Quick Beef Steak and Vegetable Soup

Yield:
4 servings

Ingredients:

  1. 1 pound boneless beef top sirloin steak (3/4- inch thick)
  2. 3 1/2 cups beef broth
  3. 1/2 pound baby carrots
  4. 1/2 pound russet potatoes, cut into 1/2- inch pieces
  5. 1 large onion, chopped
  6. 1 cup frozen peas
  7. 1/4 cup fresh thyme, coarsely chopped
  8. 2 Tablespoons balsamic or red wine vinegar
  9. 2 teaspoons olive oil
  10. 1/2 teaspoons coarse grind black pepper
Directions:

Cut beef steak lengthwise into 3 pieces, then crosswise into 1/2- inch thick strips.
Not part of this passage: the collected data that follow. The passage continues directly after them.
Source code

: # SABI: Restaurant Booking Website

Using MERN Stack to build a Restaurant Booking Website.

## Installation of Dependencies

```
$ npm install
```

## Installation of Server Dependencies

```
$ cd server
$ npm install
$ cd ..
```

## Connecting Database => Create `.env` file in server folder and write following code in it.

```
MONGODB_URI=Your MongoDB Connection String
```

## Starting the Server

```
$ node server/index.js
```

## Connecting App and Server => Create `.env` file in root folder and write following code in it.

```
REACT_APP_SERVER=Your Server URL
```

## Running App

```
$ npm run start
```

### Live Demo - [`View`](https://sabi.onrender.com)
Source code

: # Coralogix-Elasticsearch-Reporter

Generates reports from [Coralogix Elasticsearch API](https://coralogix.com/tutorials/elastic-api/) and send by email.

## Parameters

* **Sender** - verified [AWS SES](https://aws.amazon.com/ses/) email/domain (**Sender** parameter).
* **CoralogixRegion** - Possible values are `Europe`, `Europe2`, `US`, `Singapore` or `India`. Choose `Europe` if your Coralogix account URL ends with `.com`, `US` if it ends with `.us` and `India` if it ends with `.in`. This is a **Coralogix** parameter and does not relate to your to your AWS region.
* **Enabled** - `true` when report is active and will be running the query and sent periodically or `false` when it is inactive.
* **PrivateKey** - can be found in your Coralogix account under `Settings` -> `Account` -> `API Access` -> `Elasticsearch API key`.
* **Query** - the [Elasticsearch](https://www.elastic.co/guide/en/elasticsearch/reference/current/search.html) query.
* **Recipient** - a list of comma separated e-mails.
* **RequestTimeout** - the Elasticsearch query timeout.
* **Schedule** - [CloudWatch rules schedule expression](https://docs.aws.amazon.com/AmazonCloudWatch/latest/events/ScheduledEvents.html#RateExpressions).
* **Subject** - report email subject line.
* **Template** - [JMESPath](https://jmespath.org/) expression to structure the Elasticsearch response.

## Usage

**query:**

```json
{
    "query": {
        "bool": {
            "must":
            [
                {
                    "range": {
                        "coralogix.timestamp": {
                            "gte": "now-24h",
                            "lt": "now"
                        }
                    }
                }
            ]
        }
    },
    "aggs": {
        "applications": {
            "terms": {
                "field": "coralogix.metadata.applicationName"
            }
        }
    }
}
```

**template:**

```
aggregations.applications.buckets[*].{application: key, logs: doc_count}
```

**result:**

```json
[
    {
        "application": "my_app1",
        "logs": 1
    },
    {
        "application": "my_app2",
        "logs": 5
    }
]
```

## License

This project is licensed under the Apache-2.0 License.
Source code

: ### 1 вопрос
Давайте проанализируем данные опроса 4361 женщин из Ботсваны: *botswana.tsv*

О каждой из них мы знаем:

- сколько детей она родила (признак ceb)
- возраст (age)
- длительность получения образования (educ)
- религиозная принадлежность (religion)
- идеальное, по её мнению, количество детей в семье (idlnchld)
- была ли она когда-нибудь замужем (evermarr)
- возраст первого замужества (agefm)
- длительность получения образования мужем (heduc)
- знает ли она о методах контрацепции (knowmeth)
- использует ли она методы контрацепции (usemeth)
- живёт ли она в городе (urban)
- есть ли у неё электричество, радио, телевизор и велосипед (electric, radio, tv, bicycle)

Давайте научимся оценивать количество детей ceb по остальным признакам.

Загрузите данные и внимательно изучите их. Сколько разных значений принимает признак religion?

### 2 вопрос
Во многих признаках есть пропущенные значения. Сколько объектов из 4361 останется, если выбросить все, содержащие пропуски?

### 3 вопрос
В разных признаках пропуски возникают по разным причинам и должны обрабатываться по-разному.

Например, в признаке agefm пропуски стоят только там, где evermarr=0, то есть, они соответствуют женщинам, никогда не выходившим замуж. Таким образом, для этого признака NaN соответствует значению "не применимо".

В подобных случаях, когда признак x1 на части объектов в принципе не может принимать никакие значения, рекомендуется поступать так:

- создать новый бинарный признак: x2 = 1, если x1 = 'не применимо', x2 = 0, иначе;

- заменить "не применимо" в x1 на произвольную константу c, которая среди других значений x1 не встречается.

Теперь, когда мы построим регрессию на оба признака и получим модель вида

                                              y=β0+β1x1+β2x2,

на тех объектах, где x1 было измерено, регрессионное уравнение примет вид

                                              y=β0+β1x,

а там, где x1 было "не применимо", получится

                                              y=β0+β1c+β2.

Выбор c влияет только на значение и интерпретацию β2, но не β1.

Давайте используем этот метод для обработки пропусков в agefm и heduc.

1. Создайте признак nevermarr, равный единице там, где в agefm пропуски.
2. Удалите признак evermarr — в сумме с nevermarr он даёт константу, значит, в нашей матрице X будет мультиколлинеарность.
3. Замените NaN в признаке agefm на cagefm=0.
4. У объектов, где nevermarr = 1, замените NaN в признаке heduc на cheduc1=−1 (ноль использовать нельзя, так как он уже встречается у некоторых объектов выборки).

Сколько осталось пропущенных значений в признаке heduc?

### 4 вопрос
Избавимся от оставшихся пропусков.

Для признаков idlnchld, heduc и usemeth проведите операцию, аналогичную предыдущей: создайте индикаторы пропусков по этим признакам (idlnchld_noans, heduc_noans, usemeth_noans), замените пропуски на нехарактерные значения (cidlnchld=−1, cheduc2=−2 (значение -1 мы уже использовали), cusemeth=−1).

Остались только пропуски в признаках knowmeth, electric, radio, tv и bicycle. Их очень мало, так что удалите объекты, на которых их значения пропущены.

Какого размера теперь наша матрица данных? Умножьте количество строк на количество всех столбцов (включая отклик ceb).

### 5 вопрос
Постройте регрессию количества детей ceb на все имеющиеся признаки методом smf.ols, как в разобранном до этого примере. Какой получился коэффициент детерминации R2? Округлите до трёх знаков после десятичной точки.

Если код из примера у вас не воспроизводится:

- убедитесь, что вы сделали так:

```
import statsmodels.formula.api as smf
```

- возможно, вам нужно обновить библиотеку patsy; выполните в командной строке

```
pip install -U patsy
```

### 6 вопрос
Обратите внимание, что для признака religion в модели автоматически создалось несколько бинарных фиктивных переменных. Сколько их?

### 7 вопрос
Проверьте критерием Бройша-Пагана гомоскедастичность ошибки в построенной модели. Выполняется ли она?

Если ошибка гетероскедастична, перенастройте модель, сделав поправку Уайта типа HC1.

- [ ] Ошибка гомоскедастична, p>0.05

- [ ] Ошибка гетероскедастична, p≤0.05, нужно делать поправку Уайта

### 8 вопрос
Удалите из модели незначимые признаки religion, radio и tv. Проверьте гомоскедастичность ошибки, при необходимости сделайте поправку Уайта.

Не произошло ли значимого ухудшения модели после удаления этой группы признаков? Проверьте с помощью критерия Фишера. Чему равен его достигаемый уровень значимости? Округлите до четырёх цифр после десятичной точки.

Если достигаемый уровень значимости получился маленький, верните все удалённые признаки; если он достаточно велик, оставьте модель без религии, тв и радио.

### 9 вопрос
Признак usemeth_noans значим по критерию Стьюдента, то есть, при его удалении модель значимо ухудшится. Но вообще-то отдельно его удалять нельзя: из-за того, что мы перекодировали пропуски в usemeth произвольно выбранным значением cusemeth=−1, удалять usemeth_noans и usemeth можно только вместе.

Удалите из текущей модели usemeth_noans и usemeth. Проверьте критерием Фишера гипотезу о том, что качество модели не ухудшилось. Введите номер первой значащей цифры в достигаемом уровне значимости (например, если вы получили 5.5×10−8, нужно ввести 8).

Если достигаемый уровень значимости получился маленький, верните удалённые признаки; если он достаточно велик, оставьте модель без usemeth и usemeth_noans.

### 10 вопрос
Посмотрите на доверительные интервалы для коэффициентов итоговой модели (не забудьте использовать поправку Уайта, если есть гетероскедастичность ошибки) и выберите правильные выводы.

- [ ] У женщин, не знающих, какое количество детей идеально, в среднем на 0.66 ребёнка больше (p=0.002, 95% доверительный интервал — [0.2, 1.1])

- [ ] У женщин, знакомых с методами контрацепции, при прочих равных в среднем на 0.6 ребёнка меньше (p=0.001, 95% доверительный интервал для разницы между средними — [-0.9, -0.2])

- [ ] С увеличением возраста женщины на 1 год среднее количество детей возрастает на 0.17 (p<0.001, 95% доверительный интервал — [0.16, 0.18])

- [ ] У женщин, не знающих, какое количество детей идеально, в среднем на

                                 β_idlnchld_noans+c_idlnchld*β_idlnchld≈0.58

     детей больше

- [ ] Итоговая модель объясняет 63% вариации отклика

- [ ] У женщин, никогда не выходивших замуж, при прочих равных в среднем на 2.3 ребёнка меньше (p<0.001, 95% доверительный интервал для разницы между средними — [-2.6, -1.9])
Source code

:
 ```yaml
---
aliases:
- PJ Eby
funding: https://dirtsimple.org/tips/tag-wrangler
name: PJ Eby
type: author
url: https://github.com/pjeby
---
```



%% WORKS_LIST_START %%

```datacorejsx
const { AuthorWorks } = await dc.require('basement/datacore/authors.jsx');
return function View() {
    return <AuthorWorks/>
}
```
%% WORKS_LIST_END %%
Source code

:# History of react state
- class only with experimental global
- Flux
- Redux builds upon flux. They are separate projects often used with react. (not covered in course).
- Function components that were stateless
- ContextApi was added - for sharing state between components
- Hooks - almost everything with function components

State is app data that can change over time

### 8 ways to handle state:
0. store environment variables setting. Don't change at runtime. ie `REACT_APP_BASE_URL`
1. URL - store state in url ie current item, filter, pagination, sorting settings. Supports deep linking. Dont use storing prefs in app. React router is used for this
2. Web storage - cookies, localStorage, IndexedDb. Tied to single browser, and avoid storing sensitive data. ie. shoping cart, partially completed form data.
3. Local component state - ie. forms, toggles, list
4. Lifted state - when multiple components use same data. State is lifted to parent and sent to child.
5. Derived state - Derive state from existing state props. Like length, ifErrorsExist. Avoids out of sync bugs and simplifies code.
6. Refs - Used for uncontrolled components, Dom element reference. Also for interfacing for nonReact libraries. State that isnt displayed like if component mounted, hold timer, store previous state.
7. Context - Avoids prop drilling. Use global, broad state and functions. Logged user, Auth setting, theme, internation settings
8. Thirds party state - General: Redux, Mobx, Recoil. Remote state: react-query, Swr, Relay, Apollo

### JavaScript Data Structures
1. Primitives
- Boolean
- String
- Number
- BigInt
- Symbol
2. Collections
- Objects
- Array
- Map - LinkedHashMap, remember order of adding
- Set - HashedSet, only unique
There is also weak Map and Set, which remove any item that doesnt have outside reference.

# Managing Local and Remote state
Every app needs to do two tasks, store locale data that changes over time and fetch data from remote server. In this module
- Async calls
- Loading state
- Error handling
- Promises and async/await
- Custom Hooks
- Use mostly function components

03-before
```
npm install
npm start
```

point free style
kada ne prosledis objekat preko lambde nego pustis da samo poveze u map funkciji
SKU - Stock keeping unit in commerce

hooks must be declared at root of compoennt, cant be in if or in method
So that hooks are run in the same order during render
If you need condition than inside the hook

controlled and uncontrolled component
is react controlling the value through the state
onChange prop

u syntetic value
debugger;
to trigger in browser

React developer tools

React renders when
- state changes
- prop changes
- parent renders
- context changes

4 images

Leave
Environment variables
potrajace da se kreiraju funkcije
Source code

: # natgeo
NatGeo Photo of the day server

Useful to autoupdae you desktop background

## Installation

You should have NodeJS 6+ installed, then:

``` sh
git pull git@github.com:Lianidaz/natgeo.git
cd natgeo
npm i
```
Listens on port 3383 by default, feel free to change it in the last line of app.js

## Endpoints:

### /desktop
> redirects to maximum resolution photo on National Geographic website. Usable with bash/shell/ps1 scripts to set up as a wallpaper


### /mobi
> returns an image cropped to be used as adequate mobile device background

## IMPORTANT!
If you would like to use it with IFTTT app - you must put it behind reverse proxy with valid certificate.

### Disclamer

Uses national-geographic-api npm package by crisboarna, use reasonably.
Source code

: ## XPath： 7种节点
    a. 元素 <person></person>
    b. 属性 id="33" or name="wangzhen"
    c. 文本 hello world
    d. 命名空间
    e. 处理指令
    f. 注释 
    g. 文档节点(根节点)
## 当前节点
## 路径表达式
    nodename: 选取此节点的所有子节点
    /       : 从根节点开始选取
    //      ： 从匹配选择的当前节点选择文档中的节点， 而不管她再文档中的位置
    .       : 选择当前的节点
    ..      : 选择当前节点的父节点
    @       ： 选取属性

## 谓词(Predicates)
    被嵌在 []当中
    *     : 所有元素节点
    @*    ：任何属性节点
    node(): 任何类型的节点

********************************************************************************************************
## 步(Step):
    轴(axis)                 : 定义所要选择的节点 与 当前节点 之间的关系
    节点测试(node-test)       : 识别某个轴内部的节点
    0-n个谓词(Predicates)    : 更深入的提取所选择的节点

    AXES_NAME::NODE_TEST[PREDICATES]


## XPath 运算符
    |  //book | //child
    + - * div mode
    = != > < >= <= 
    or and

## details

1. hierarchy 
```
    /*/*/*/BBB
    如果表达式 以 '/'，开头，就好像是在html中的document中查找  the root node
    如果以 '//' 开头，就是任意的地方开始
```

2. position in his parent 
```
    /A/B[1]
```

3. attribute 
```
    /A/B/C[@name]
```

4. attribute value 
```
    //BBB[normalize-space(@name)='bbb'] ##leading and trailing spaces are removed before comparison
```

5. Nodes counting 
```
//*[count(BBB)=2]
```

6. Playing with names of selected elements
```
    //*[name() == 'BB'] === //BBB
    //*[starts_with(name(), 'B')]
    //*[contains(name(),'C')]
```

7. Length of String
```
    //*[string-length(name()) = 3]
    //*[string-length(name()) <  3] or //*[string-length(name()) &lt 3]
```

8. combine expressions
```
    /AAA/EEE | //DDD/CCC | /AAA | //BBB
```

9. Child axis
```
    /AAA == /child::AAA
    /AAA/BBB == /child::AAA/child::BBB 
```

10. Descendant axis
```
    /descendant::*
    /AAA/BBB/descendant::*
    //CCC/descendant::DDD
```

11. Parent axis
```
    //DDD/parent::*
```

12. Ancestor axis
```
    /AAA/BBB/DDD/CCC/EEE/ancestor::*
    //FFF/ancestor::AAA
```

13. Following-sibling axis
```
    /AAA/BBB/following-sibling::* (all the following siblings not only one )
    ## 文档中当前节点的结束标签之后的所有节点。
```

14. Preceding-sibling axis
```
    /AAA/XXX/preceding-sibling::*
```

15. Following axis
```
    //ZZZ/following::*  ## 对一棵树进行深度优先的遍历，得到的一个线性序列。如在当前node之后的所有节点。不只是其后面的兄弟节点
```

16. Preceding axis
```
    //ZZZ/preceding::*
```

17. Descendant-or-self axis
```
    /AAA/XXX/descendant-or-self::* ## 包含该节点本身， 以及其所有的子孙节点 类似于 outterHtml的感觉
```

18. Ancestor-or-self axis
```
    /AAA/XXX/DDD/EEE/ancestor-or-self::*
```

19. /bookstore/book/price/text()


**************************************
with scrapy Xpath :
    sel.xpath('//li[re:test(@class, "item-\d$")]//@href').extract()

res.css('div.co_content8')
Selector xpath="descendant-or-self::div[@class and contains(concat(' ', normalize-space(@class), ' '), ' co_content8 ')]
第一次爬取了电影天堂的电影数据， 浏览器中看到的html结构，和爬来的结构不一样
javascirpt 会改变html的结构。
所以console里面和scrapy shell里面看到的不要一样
Combine broth, carrots, potatoes, onion and peas in large saucepan; bring to a boil. Reduce heat; simmer, uncovered, 15 minutes or until vegetables are tender. Stir in thyme and vinegar.

Meanwhile heat oil in large nonstick skillet over medium-high heat until hot. Add 1/2 of beef; stir-fry 2 to 3 minutes or until outside surface of beef is no longer pink. Remove from skillet. Repeat with remaining beef. Season with pepper.

Divide beef evenly among four soup bowls. Ladle vegetable-broth mixture over beef. Serve immediately.